_Task to carry out_: From the entries that follow, copy exactly the lines beginning at the line holding "how the OSD" and continuing through the line holding "interfaces are one-off".

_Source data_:

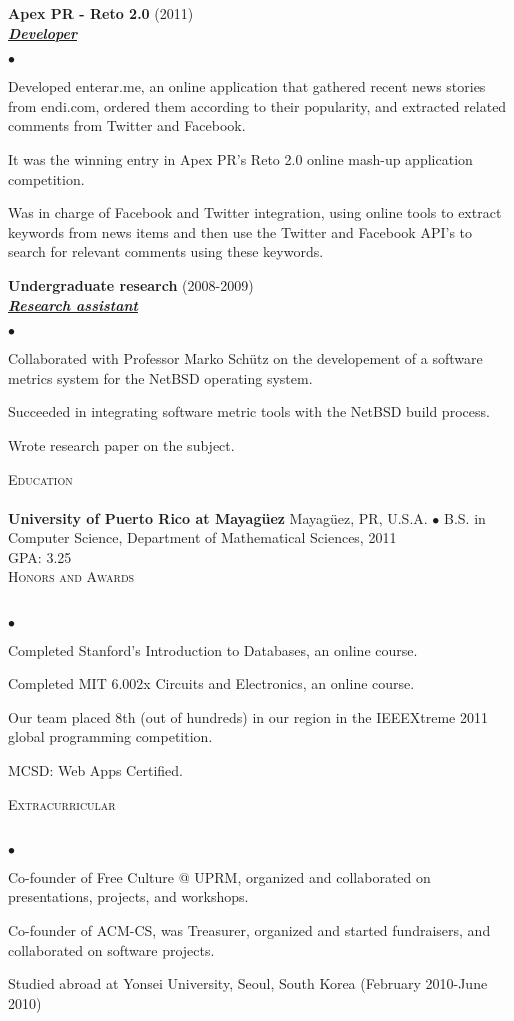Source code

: \documentclass{article}
\newcommand{\lineunder}{\vspace*{-8pt} \\ \hspace*{-18pt} \hrulefill \\}
\newcommand{\header}[1]{{\hspace*{-15pt}\vspace*{6pt} \textsc{#1}} \vspace*{-6pt} \lineunder}
\newcommand{\employer}[3]{{ \textbf{#1} (#2)\\ \underline{\textbf{\emph{#3}}}\\  }}
\newenvironment{achievements}{\begin{list}{$\bullet$}{\topsep 0pt \itemsep -2pt}}{\vspace*{4pt}\end{list}}
\newcommand{\school}[4]{
 \textbf{#1} #2 $\bullet$ #3\\
 #4 \\
}
\begin{document}
\employer{Apex PR - Reto 2.0}{2011}{Developer}
	\begin{achievements}
	\item Developed enterar.me, an online application that gathered recent news stories from endi.com, ordered them according to their popularity, and extracted related comments from Twitter and Facebook.	
	\item It was the winning entry in Apex PR's Reto 2.0 online mash-up application competition.
	\item Was in charge of Facebook and Twitter integration, using online tools to extract keywords from news items and then use the Twitter and Facebook API's to search for relevant comments using these keywords.
	\end{achievements}

\employer{Undergraduate research}{2008-2009}{Research assistant}
	\begin{achievements}
	\item Collaborated with Professor Marko Sch\"{u}tz on the developement of a software metrics system for the NetBSD operating system.
	\item Succeeded in integrating software metric tools with the NetBSD build process.
	\item Wrote research paper on the subject.
	\end{achievements}

\header{Education}

\school{University of Puerto Rico at Mayag\"{u}ez}{Mayag\"{u}ez, PR, U.S.A.}{B.S. in Computer Science, Department of Mathematical Sciences, 2011}
{GPA: 3.25}

\header{Honors and Awards}
\begin{achievements}
\item Completed Stanford's Introduction to Databases, an online course.
\item Completed MIT 6.002x Circuits and Electronics, an online course.
\item Our team placed 8th (out of hundreds) in our region in the IEEEXtreme 2011 global programming competition.
\item MCSD: Web Apps Certified.
\end{achievements}


\header{Extracurricular}
\begin{achievements}
\item Co-founder of Free Culture @ UPRM, organized and collaborated on presentations, projects, and workshops.
\item Co-founder of ACM-CS, was Treasurer, organized and started fundraisers, and collaborated on software projects.
\item Studied abroad at Yonsei University, Seoul, South Korea (February 2010-June 2010)
\end{achievements}
\end{document}
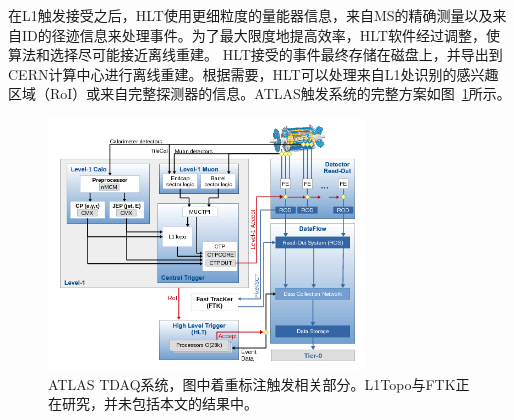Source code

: 在L1触发接受之后，HLT使用更细粒度的量能器信息，来自MS的精确测量以及来自ID的径迹信息来处理事件。为了最大限度地提高效率，HLT软件经过调整，使算法和选择尽可能接近离线重建。
HLT接受的事件最终存储在磁盘上，并导出到CERN计算中心进行离线重建。根据需要，HLT可以处理来自L1处识别的感兴趣区域（RoI）或来自完整探测器的信息。ATLAS触发系统的完整方案如图~\ref{fig:ATLAS_TDAQ}所示。
\begin{figure}[h]
\begin{center}
\includegraphics[width=0.75\textwidth]{fig/content_tdaq_figures_tdaq-run2-schematic.png}
\caption{ATLAS TDAQ系统\cite{Aaboud2017}，图中着重标注触发相关部分。L1Topo与FTK正在研究，并未包括本文的结果中。} \label{fig:ATLAS_TDAQ}
\end{center}
\end{figure}

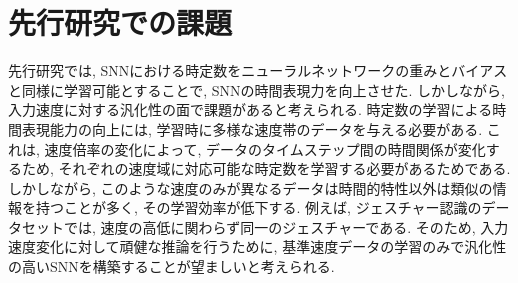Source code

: \section{先行研究での課題}
先行研究では, SNNにおける時定数をニューラルネットワークの重みとバイアスと同様に学習可能とすることで, SNNの時間表現力を向上させた.
しかしながら, 入力速度に対する汎化性の面で課題があると考えられる.
時定数の学習による時間表現能力の向上には, 学習時に多様な速度帯のデータを与える必要がある.
これは, 速度倍率の変化によって, データのタイムステップ間の時間関係が変化するため, それぞれの速度域に対応可能な時定数を学習する必要があるためである.
しかしながら, このような速度のみが異なるデータは時間的特性以外は類似の情報を持つことが多く, その学習効率が低下する.
例えば, ジェスチャー認識のデータセットでは, 速度の高低に関わらず同一のジェスチャーである.
そのため, 入力速度変化に対して頑健な推論を行うために, 基準速度データの学習のみで汎化性の高いSNNを構築することが望ましいと考えられる.
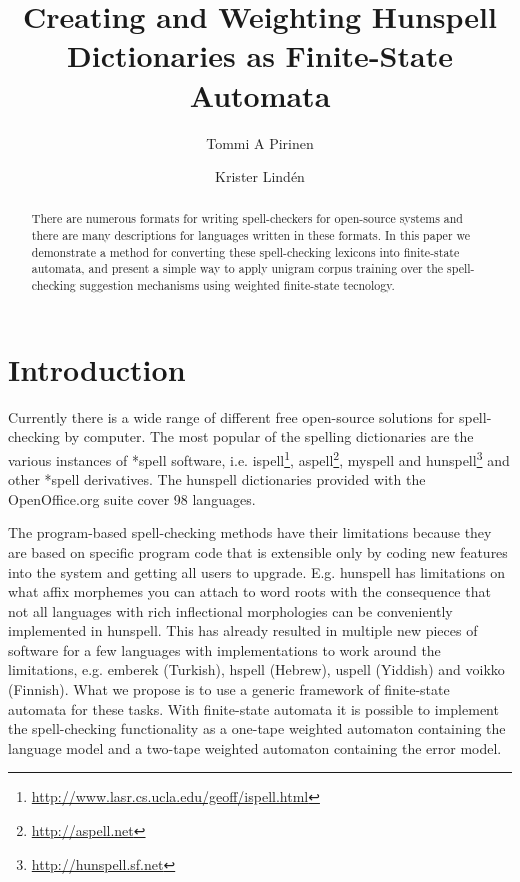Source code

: \documentclass[a4paper,runningheads]{llncs}
\begin{document}
\mainmatter

\title{Creating and Weighting Hunspell Dictionaries as Finite-State Automata}


\author{Tommi A Pirinen \and Krister Lind\'{e}n}



\maketitle

\begin{abstract}
  There are numerous formats for writing spell-checkers for
  open-source systems and there are many descriptions for languages
  written in these formats. In this paper we
  demonstrate a method for converting these spell-checking lexicons
  into finite-state automata, and present a simple way to apply unigram
  corpus training over the spell-checking suggestion mechanisms using
  weighted finite-state tecnology.
\end{abstract}


\section{Introduction}
\label{sec:introduction}

Currently there is a wide range of different free open-source
solutions for spell-checking by computer. The most popular of the spelling
dictionaries are the various instances of *spell software, i.e.
ispell\footnote{\url{http://www.lasr.cs.ucla.edu/geoff/ispell.html}},
aspell\footnote{\url{http://aspell.net}}, myspell and
hunspell\footnote{\url{http://hunspell.sf.net}} and other *spell
derivatives. The hunspell dictionaries
provided with the OpenOffice.org suite cover 98 languages.

The program-based spell-checking methods have their limitations
because they are based on specific program code that is extensible
only by coding new features into the system and getting all users to
upgrade. E.g. hunspell has limitations on what affix morphemes you can
attach to word roots with the consequence that not all languages with
rich inflectional morphologies can be conveniently implemented in
hunspell. This has already resulted in multiple new pieces of software
for a few languages with implementations to work around the
limitations, e.g.  emberek (Turkish), hspell (Hebrew), uspell
(Yiddish) and voikko (Finnish). What we propose is to use a generic
framework of finite-state automata for these tasks. With finite-state
automata it is possible to implement the spell-checking functionality
as a one-tape weighted automaton containing the language model and a
two-tape weighted automaton containing the error model.
\end{document}
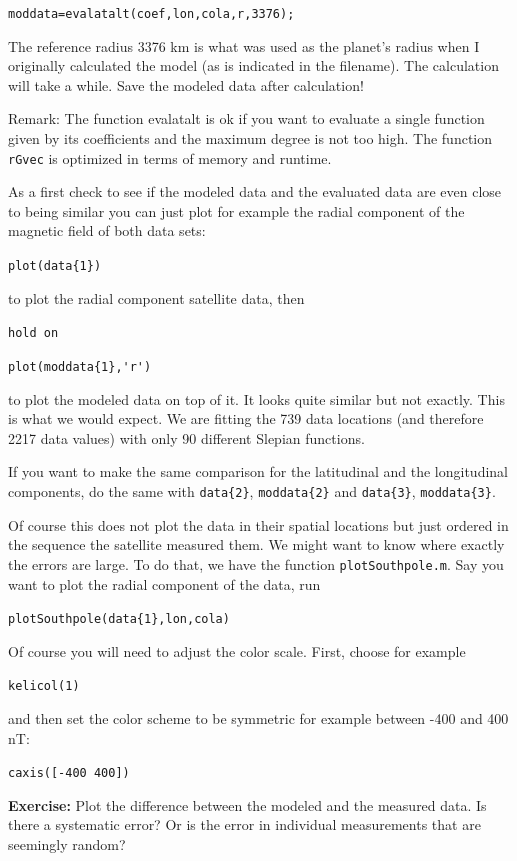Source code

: \documentclass[11pt]{article}
\begin{document}
\qquad \verb+moddata=evalatalt(coef,lon,cola,r,3376);+

The reference radius 3376 km is what was used as the planet's radius when I originally calculated the model (as is indicated in the filename). The calculation will take a while. Save the modeled data after calculation!

Remark: The function evalatalt is ok if you want to evaluate a single function given by its coefficients and the maximum degree is not too high. The function \verb+rGvec+ is optimized in terms of memory and runtime.

As a first check to see if the modeled data and the evaluated data are even close to being similar you can just plot for example the radial component of the magnetic field of both data sets:

\qquad \verb+plot(data{1})+

to plot the radial component satellite data, then

\qquad \verb+hold on+

\qquad \verb+plot(moddata{1},'r')+

to plot the modeled data on top of it. It looks quite similar but not exactly. This is what we would expect. We are fitting the 739 data locations (and therefore 2217 data values) with only 90 different Slepian functions. 

If you want to make the same comparison for the latitudinal and the longitudinal components, do the same with \verb+data{2}+, \verb+moddata{2}+ and  \verb+data{3}+, \verb+moddata{3}+.

Of course this does not plot the data in their spatial locations but just ordered in the sequence the satellite measured them. We might want to know where exactly the errors are large. To do that, we have the function \verb+plotSouthpole.m+. Say you want to plot the radial component of the data, run 

\qquad \verb+plotSouthpole(data{1},lon,cola)+

Of course you will need to adjust the color scale. First, choose for example

\qquad \verb+kelicol(1)+ 

and then set the color scheme to be symmetric for example between -400 and 400 nT:

\qquad \verb+caxis([-400 400])+


\textbf{Exercise:} Plot the difference between the modeled and the measured data. Is there a systematic error? Or is the error in individual measurements that are seemingly random?
\end{document}

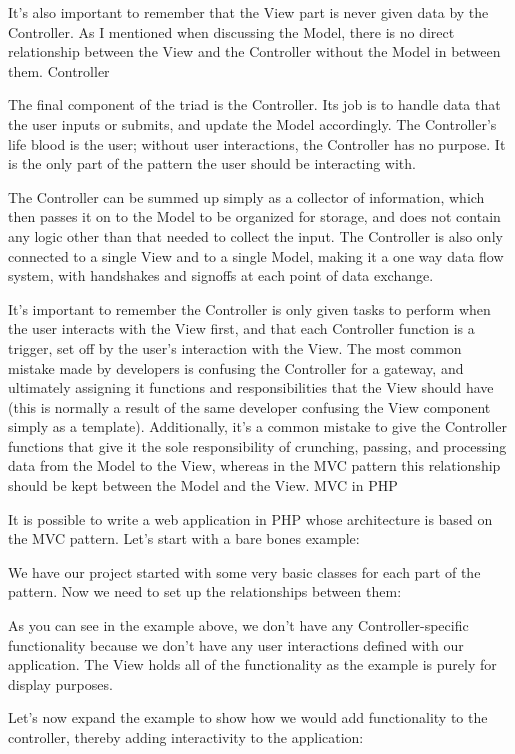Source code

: \documentclass[a4paper,openany,twoside,draft]{book}
\begin{document}
It’s also important to remember that the View part is never given data by the Controller. As I mentioned when discussing the Model, there is no direct relationship between the View and the Controller without the Model in between them.
Controller

The final component of the triad is the Controller. Its job is to handle data that the user inputs or submits, and update the Model accordingly. The Controller’s life blood is the user; without user interactions, the Controller has no purpose. It is the only part of the pattern the user should be interacting with.

The Controller can be summed up simply as a collector of information, which then passes it on to the Model to be organized for storage, and does not contain any logic other than that needed to collect the input. The Controller is also only connected to a single View and to a single Model, making it a one way data flow system, with handshakes and signoffs at each point of data exchange.

It’s important to remember the Controller is only given tasks to perform when the user interacts with the View first, and that each Controller function is a trigger, set off by the user’s interaction with the View. The most common mistake made by developers is confusing the Controller for a gateway, and ultimately assigning it functions and responsibilities that the View should have (this is normally a result of the same developer confusing the View component simply as a template). Additionally, it’s a common mistake to give the Controller functions that give it the sole responsibility of crunching, passing, and processing data from the Model to the View, whereas in the MVC pattern this relationship should be kept between the Model and the View.
MVC in PHP

It is possible to write a web application in PHP whose architecture is based on the MVC pattern. Let’s start with a bare bones example:


We have our project started with some very basic classes for each part of the pattern. Now we need to set up the relationships between them:


As you can see in the example above, we don’t have any Controller-specific functionality because we don’t have any user interactions defined with our application. The View holds all of the functionality as the example is purely for display purposes.

Let’s now expand the example to show how we would add functionality to the controller, thereby adding interactivity to the application:
\end{document}
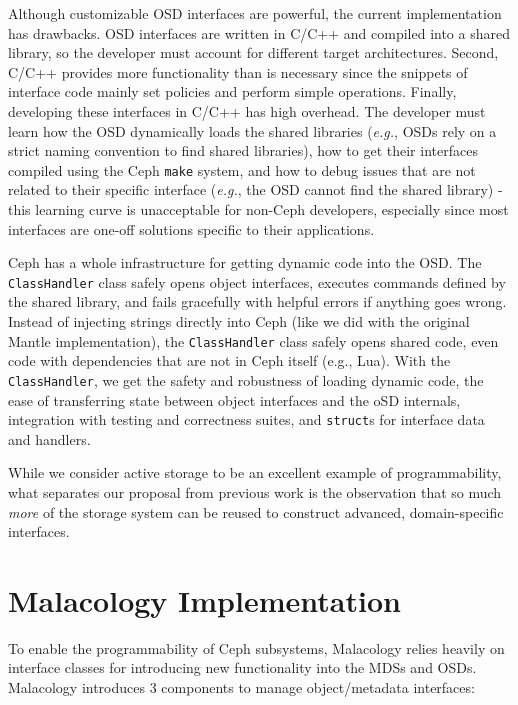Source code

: \documentclass[10pt,twocolumn]{article}
\begin{document}
Although customizable OSD interfaces are powerful, the current
implementation has drawbacks. OSD interfaces are written in C/C++ and
compiled into a shared library, so the developer must account for
different target architectures. Second, C/C++ provides more
functionality than is necessary since the snippets of interface code
mainly set policies and perform simple operations. Finally, developing
these interfaces in C/C++ has high overhead. The developer must learn
how the OSD dynamically loads the shared libraries (\emph{e.g.}, OSDs
rely on a strict naming convention to find shared libraries), how to get
their interfaces compiled using the Ceph \texttt{make} system, and how
to debug issues that are not related to their specific interface
(\emph{e.g.}, the OSD cannot find the shared library) - this learning
curve is unacceptable for non-Ceph developers, especially since most
interfaces are one-off solutions specific to their applications.

Ceph has a whole infrastructure for getting dynamic code into the OSD.
The \texttt{ClassHandler} class safely opens object interfaces, executes
commands defined by the shared library, and fails gracefully with
helpful errors if anything goes wrong. Instead of injecting strings
directly into Ceph (like we did with the original Mantle
implementation), the \texttt{ClassHandler} class safely opens shared
code, even code with dependencies that are not in Ceph itself (e.g.,
Lua). With the \texttt{ClassHandler}, we get the safety and robustness
of loading dynamic code, the ease of transferring state between object
interfaces and the oSD internals, integration with testing and
correctness suites, and \texttt{struct}s for interface data and
handlers.

While we consider active storage to be an excellent example of
programmability, what separates our proposal from previous work is the
observation that so much \emph{more} of the storage system can be reused
to construct advanced, domain-specific interfaces.

\section{Malacology Implementation}\label{malacology-implementation}

\label{implementation}

To enable the programmability of Ceph subsystems, Malacology relies
heavily on interface classes for introducing new functionality into the
MDSs and OSDs. Malacology introduces 3 components to manage
object/metadata interfaces:
\end{document}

_Result_:
how the OSD dynamically loads the shared libraries (\emph{e.g.}, OSDs
rely on a strict naming convention to find shared libraries), how to get
their interfaces compiled using the Ceph \texttt{make} system, and how
to debug issues that are not related to their specific interface
(\emph{e.g.}, the OSD cannot find the shared library) - this learning
curve is unacceptable for non-Ceph developers, especially since most
interfaces are one-off solutions specific to their applications.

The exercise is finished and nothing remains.